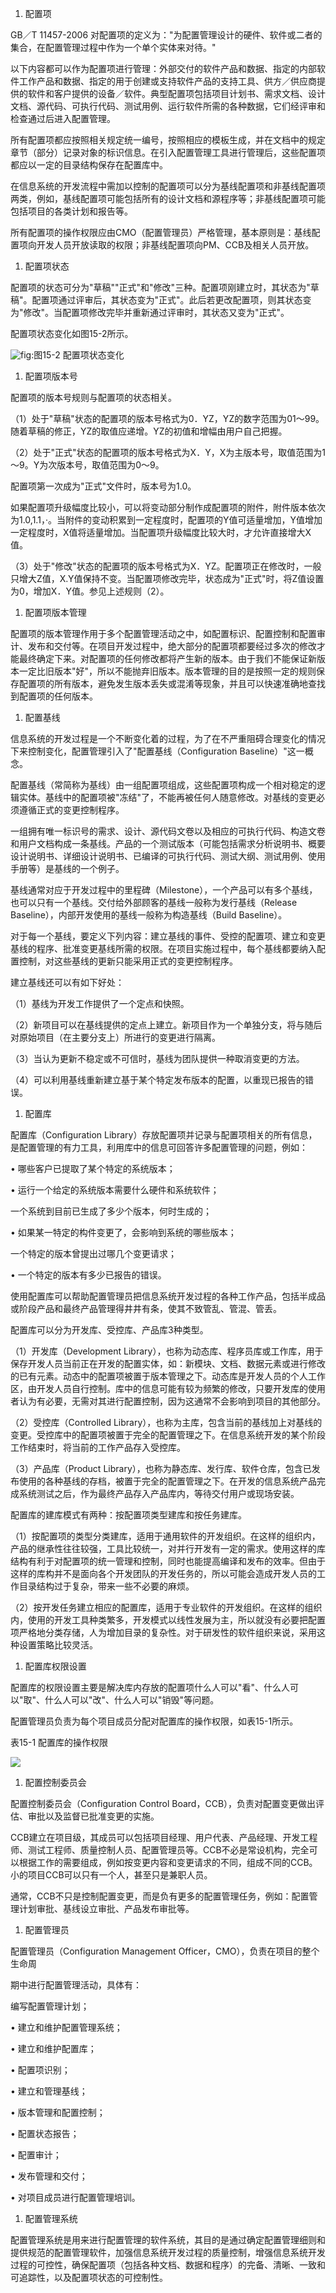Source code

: 
1. 配置项

GB／T 11457-2006
对配置项的定义为："为配置管理设计的硬件、软件或二者的集合，在配置管理过程中作为一个单个实体来对待。"

以下内容都可以作为配置项进行管理：外部交付的软件产品和数据、指定的内部软件工作产品和数据、指定的用于创建或支持软件产品的支持工具、供方／供应商提供的软件和客户提供的设备／软件。典型配置项包括项目计划书、需求文档、设计文档、源代码、可执行代码、测试用例、运行软件所需的各种数据，它们经评审和检查通过后进入配置管理。

所有配置项都应按照相关规定统一编号，按照相应的模板生成，并在文档中的规定章节（部分）记录对象的标识信息。在引入配置管理工具进行管理后，这些配置项都应以一定的目录结构保存在配置库中。

在信息系统的开发流程中需加以控制的配置项可以分为基线配置项和非基线配置项两类，例如，基线配置项可能包括所有的设计文档和源程序等；非基线配置项可能包括项目的各类计划和报告等。

所有配置项的操作权限应由CMO（配置管理员）严格管理，基本原则是：基线配置项向开发人员开放读取的权限；非基线配置项向PM、CCB及相关人员开放。

1. 配置项状态

配置项的状态可分为"草稿""正式"和"修改"三种。配置项刚建立时，其状态为"草稿"。配置项通过评审后，其状态变为"正式"。此后若更改配置项，则其状态变为"修改"。当配置项修改完毕并重新通过评审时，其状态又变为"正式"。

配置项状态变化如图15-2所示。

![](https://img.kancloud.cn/d2/5b/d25b41e287547fb4e7b2a61562548889_994x347.png "fig:")图15-2 配置项状态变化

1. 配置项版本号

配置项的版本号规则与配置项的状态相关。

（1）处于"草稿"状态的配置项的版本号格式为0．YZ，YZ的数字范围为01～99。随着草稿的修正，YZ的取值应递增。YZ的初值和增幅由用户自己把握。

（2）处于"正式"状态的配置项的版本号格式为X．Y，X为主版本号，取值范围为1～9。Y为次版本号，取值范围为0～9。

配置项第一次成为"正式"文件时，版本号为1.0。

如果配置项升级幅度比较小，可以将变动部分制作成配置项的附件，附件版本依次为1.0,1.1，·。当附件的变动积累到一定程度时，配置项的Y值可适量增加，Y值增加一定程度时，X值将适量增加。当配置项升级幅度比较大时，才允许直接增大X值。

（3）处于"修改"状态的配置项的版本号格式为X．YZ。配置项正在修改时，一般只增大Z值，X.Y值保持不变。当配置项修改完毕，状态成为"正式"时，将Z值设置为0，增加X．Y值。参见上述规则（2）。

1. 配置项版本管理

配置项的版本管理作用于多个配置管理活动之中，如配置标识、配置控制和配置审计、发布和交付等。在项目开发过程中，绝大部分的配置项都要经过多次的修改才能最终确定下来。对配置项的任何修改都将产生新的版本。由于我们不能保证新版本一定比旧版本"好"，所以不能抛弃旧版本。版本管理的目的是按照一定的规则保存配置项的所有版本，避免发生版本丢失或混淆等现象，并且可以快速准确地查找到配置项的任何版本。

1. 配置基线

信息系统的开发过程是一个不断变化着的过程，为了在不严重阻碍合理变化的情况下来控制变化，配置管理引入了"配置基线（Configuration
Baseline）"这一概念。

配置基线（常简称为基线）由一组配置项组成，这些配置项构成一个相对稳定的逻辑实体。基线中的配置项被"冻结"了，不能再被任何人随意修改。对基线的变更必须遵循正式的变更控制程序。

一组拥有唯一标识号的需求、设计、源代码文卷以及相应的可执行代码、构造文卷和用户文档构成一条基线。产品的一个测试版本（可能包括需求分析说明书、概要设计说明书、详细设计说明书、已编译的可执行代码、测试大纲、测试用例、使用手册等）是基线的一个例子。

基线通常对应于开发过程中的里程碑（Milestone），一个产品可以有多个基线，也可以只有一个基线。交付给外部顾客的基线一般称为发行基线（Release
Baseline），内部开发使用的基线一般称为构造基线（Build Baseline）。

对于每一个基线，要定义下列内容：建立基线的事件、受控的配置项、建立和变更基线的程序、批准变更基线所需的权限。在项目实施过程中，每个基线都要纳入配置控制，对这些基线的更新只能采用正式的变更控制程序。

建立基线还可以有如下好处：

（1）基线为开发工作提供了一个定点和快照。

（2）新项目可以在基线提供的定点上建立。新项目作为一个单独分支，将与随后对原始项目（在主要分支上）所进行的变更进行隔离。

（3）当认为更新不稳定或不可信时，基线为团队提供一种取消变更的方法。

（4）可以利用基线重新建立基于某个特定发布版本的配置，以重现已报告的错误。

1. 配置库

配置库（Configuration
Library）存放配置项并记录与配置项相关的所有信息，是配置管理的有力工具，利用库中的信息可回答许多配置管理的问题，例如：

• 哪些客户已提取了某个特定的系统版本；

• 运行一个给定的系统版本需要什么硬件和系统软件；



一个系统到目前已生成了多少个版本，何时生成的；

• 如果某一特定的构件变更了，会影响到系统的哪些版本；



一个特定的版本曾提出过哪几个变更请求；

• 一个特定的版本有多少已报告的错误。



使用配置库可以帮助配置管理员把信息系统开发过程的各种工作产品，包括半成品或阶段产品和最终产品管理得井井有条，使其不致管乱、管混、管丢。

配置库可以分为开发库、受控库、产品库3种类型。

（1）开发库（Development
Library），也称为动态库、程序员库或工作库，用于保存开发人员当前正在开发的配置实体，如：新模块、文档、数据元素或进行修改的已有元素。动态中的配置项被置于版本管理之下。动态库是开发人员的个人工作区，由开发人员自行控制。库中的信息可能有较为频繁的修改，只要开发库的使用者认为有必要，无需对其进行配置控制，因为这通常不会影响到项目的其他部分。

（2）受控库（Controlled
Library），也称为主库，包含当前的基线加上对基线的变更。受控库中的配置项被置于完全的配置管理之下。在信息系统开发的某个阶段工作结束时，将当前的工作产品存入受控库。

（3）产品库（Product
Library），也称为静态库、发行库、软件仓库，包含已发布使用的各种基线的存档，被置于完全的配置管理之下。在开发的信息系统产品完成系统测试之后，作为最终产品存入产品库内，等待交付用户或现场安装。

配置库的建库模式有两种：按配置项类型建库和按任务建库。

（1）按配置项的类型分类建库，适用于通用软件的开发组织。在这样的组织内，产品的继承性往往较强，工具比较统一，对并行开发有一定的需求。使用这样的库结构有利于对配置项的统一管理和控制，同时也能提高编译和发布的效率。但由于这样的库构并不是面向各个开发团队的开发任务的，所以可能会造成开发人员的工作目录结构过于复杂，带来一些不必要的麻烦。

（2）按开发任务建立相应的配置库，适用于专业软件的开发组织。在这样的组织内，使用的开发工具种类繁多，开发模式以线性发展为主，所以就没有必要把配置项严格地分类存储，人为增加目录的复杂性。对于研发性的软件组织来说，采用这种设置策略比较灵活。

1. 配置库权限设置

配置库的权限设置主要是解决库内存放的配置项什么人可以"看"、什么人可以"取"、什么人可以"改"、什么人可以"销毁"等问题。

配置管理员负责为每个项目成员分配对配置库的操作权限，如表15-1所示。

表15-1 配置库的操作权限

![](https://img.kancloud.cn/e6/b9/e6b9f4a35bc4fbf33ef9eb97d10f52a2_1004x275.png)

1. 配置控制委员会

配置控制委员会（Configuration Control
Board，CCB），负责对配置变更做出评估、审批以及监督已批准变更的实施。

CCB建立在项目级，其成员可以包括项目经理、用户代表、产品经理、开发工程师、测试工程师、质量控制人员、配置管理员等。CCB不必是常设机构，完全可以根据工作的需要组成，例如按变更内容和变更请求的不同，组成不同的CCB。小的项目CCB可以只有一个人，甚至只是兼职人员。

通常，CCB不只是控制配置变更，而是负有更多的配置管理任务，例如：配置管理计划审批、基线设立审批、产品发布审批等。

1. 配置管理员

配置管理员（Configuration Management
Officer，CMO），负责在项目的整个生命周

期中进行配置管理活动，具体有：

编写配置管理计划；

• 建立和维护配置管理系统；

• 建立和维护配置库；

• 配置项识别；

• 建立和管理基线；

• 版本管理和配置控制；

• 配置状态报告；

• 配置审计；

• 发布管理和交付；

• 对项目成员进行配置管理培训。



1. 配置管理系统

配置管理系统是用来进行配置管理的软件系统，其目的是通过确定配置管理细则和提供规范的配置管理软件，加强信息系统开发过程的质量控制，增强信息系统开发过程的可控性，确保配置项（包括各种文档、数据和程序）的完备、清晰、一致和可追踪性，以及配置项状态的可控制性。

━━━━━━━━━━━━━━━━━━━━━━━━━━━━━━

# What the task asks
Each line from the one holding "配置库（Configuration" to the end of the entries is to be written out exactly. Skip every line before it.

# Response to this task
配置库（Configuration
Library）存放配置项并记录与配置项相关的所有信息，是配置管理的有力工具，利用库中的信息可回答许多配置管理的问题，例如：

• 哪些客户已提取了某个特定的系统版本；

• 运行一个给定的系统版本需要什么硬件和系统软件；



一个系统到目前已生成了多少个版本，何时生成的；

• 如果某一特定的构件变更了，会影响到系统的哪些版本；



一个特定的版本曾提出过哪几个变更请求；

• 一个特定的版本有多少已报告的错误。



使用配置库可以帮助配置管理员把信息系统开发过程的各种工作产品，包括半成品或阶段产品和最终产品管理得井井有条，使其不致管乱、管混、管丢。

配置库可以分为开发库、受控库、产品库3种类型。

（1）开发库（Development
Library），也称为动态库、程序员库或工作库，用于保存开发人员当前正在开发的配置实体，如：新模块、文档、数据元素或进行修改的已有元素。动态中的配置项被置于版本管理之下。动态库是开发人员的个人工作区，由开发人员自行控制。库中的信息可能有较为频繁的修改，只要开发库的使用者认为有必要，无需对其进行配置控制，因为这通常不会影响到项目的其他部分。

（2）受控库（Controlled
Library），也称为主库，包含当前的基线加上对基线的变更。受控库中的配置项被置于完全的配置管理之下。在信息系统开发的某个阶段工作结束时，将当前的工作产品存入受控库。

（3）产品库（Product
Library），也称为静态库、发行库、软件仓库，包含已发布使用的各种基线的存档，被置于完全的配置管理之下。在开发的信息系统产品完成系统测试之后，作为最终产品存入产品库内，等待交付用户或现场安装。

配置库的建库模式有两种：按配置项类型建库和按任务建库。

（1）按配置项的类型分类建库，适用于通用软件的开发组织。在这样的组织内，产品的继承性往往较强，工具比较统一，对并行开发有一定的需求。使用这样的库结构有利于对配置项的统一管理和控制，同时也能提高编译和发布的效率。但由于这样的库构并不是面向各个开发团队的开发任务的，所以可能会造成开发人员的工作目录结构过于复杂，带来一些不必要的麻烦。

（2）按开发任务建立相应的配置库，适用于专业软件的开发组织。在这样的组织内，使用的开发工具种类繁多，开发模式以线性发展为主，所以就没有必要把配置项严格地分类存储，人为增加目录的复杂性。对于研发性的软件组织来说，采用这种设置策略比较灵活。

1. 配置库权限设置

配置库的权限设置主要是解决库内存放的配置项什么人可以"看"、什么人可以"取"、什么人可以"改"、什么人可以"销毁"等问题。

配置管理员负责为每个项目成员分配对配置库的操作权限，如表15-1所示。

表15-1 配置库的操作权限

![](https://img.kancloud.cn/e6/b9/e6b9f4a35bc4fbf33ef9eb97d10f52a2_1004x275.png)

1. 配置控制委员会

配置控制委员会（Configuration Control
Board，CCB），负责对配置变更做出评估、审批以及监督已批准变更的实施。

CCB建立在项目级，其成员可以包括项目经理、用户代表、产品经理、开发工程师、测试工程师、质量控制人员、配置管理员等。CCB不必是常设机构，完全可以根据工作的需要组成，例如按变更内容和变更请求的不同，组成不同的CCB。小的项目CCB可以只有一个人，甚至只是兼职人员。

通常，CCB不只是控制配置变更，而是负有更多的配置管理任务，例如：配置管理计划审批、基线设立审批、产品发布审批等。

1. 配置管理员

配置管理员（Configuration Management
Officer，CMO），负责在项目的整个生命周

期中进行配置管理活动，具体有：

编写配置管理计划；

• 建立和维护配置管理系统；

• 建立和维护配置库；

• 配置项识别；

• 建立和管理基线；

• 版本管理和配置控制；

• 配置状态报告；

• 配置审计；

• 发布管理和交付；

• 对项目成员进行配置管理培训。



1. 配置管理系统

配置管理系统是用来进行配置管理的软件系统，其目的是通过确定配置管理细则和提供规范的配置管理软件，加强信息系统开发过程的质量控制，增强信息系统开发过程的可控性，确保配置项（包括各种文档、数据和程序）的完备、清晰、一致和可追踪性，以及配置项状态的可控制性。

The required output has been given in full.